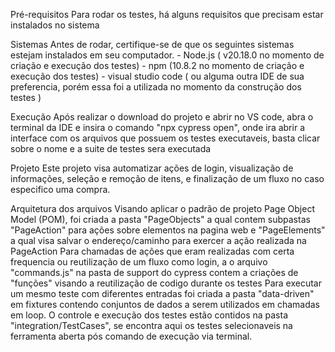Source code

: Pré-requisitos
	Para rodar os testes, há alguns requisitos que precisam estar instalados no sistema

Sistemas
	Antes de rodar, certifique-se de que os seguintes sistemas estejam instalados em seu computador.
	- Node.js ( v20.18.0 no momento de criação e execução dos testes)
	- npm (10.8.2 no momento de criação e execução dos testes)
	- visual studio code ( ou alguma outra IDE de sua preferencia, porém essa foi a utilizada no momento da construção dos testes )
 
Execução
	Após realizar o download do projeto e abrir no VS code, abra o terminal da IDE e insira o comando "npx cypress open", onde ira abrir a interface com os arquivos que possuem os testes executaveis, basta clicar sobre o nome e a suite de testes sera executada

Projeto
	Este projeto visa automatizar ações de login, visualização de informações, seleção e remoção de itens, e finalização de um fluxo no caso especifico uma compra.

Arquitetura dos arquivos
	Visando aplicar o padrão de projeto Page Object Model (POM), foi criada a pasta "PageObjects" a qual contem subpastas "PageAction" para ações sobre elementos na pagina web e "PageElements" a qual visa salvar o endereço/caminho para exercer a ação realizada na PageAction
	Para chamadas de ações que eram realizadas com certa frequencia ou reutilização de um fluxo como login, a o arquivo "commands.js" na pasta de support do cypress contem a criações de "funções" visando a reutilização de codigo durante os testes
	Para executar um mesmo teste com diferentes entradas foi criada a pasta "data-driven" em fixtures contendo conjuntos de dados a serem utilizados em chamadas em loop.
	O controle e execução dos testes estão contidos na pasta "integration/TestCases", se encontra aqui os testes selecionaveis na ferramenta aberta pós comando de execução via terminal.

...

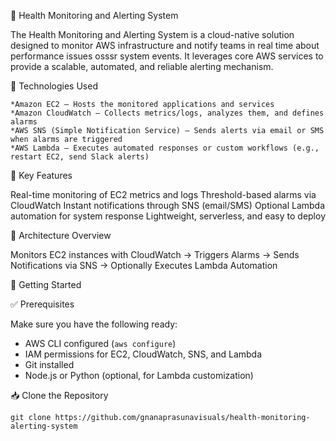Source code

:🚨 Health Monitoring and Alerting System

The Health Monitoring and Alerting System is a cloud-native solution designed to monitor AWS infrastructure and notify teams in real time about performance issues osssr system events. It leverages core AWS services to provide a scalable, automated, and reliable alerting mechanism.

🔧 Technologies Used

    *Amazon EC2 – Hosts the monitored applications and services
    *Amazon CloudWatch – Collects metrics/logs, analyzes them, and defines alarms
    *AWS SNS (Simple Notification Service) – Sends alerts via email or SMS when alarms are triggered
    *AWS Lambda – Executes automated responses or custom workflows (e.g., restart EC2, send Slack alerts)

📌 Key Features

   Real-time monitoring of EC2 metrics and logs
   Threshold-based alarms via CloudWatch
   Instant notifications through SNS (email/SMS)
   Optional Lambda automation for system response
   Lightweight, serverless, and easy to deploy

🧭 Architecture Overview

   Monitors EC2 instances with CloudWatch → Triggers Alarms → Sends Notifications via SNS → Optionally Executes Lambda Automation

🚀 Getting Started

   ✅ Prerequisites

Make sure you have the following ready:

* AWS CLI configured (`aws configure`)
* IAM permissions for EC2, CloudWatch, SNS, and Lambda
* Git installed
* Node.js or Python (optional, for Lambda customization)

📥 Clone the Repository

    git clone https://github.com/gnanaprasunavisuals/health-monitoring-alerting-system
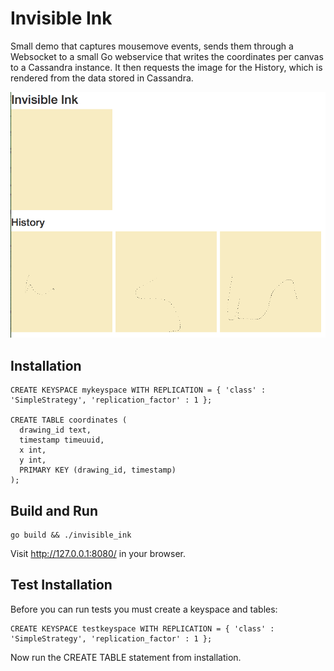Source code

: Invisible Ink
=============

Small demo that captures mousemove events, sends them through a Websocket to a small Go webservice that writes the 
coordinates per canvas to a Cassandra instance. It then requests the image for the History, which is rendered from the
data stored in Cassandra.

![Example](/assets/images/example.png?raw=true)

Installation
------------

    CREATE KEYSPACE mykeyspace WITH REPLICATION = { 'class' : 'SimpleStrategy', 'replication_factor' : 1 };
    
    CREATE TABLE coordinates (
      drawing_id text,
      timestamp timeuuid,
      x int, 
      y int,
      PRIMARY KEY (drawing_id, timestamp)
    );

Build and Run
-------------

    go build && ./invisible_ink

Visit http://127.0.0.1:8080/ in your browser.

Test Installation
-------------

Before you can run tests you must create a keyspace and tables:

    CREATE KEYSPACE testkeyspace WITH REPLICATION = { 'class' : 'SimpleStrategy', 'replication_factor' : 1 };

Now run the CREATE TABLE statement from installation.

--

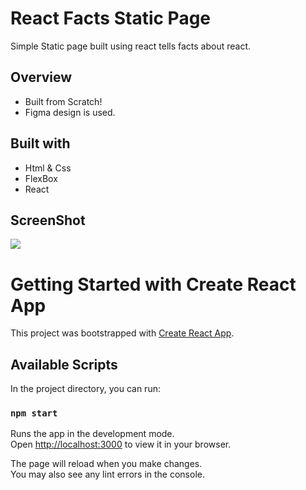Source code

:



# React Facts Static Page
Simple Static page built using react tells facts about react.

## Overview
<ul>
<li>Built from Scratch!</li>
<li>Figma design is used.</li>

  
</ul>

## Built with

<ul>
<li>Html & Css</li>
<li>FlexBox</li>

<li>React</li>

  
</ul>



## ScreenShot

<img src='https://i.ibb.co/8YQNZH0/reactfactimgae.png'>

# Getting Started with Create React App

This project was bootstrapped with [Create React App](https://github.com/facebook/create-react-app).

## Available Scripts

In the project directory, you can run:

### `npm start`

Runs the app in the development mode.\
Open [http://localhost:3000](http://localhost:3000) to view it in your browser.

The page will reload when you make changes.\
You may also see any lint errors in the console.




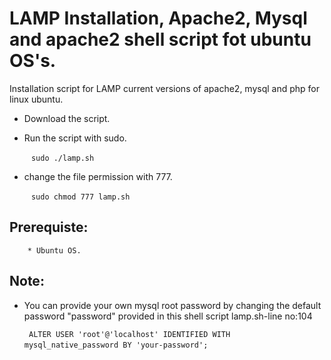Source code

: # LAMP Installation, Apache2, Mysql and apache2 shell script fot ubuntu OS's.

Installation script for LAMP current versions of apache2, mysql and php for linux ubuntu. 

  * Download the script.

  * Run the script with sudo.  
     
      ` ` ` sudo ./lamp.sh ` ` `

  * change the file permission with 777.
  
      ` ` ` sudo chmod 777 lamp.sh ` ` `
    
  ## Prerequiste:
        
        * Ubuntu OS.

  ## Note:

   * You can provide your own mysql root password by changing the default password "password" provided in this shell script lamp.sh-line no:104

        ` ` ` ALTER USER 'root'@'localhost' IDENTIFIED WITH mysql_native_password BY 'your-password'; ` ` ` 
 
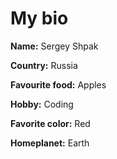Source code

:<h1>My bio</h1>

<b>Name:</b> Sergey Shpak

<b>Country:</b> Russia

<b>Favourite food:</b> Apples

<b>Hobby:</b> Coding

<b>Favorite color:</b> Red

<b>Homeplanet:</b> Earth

## TASK DIRECTIONS
For the listing above, give the number of lines in which the string "from" occurs, and nothing else.

## PROBLEM SOLUTION
3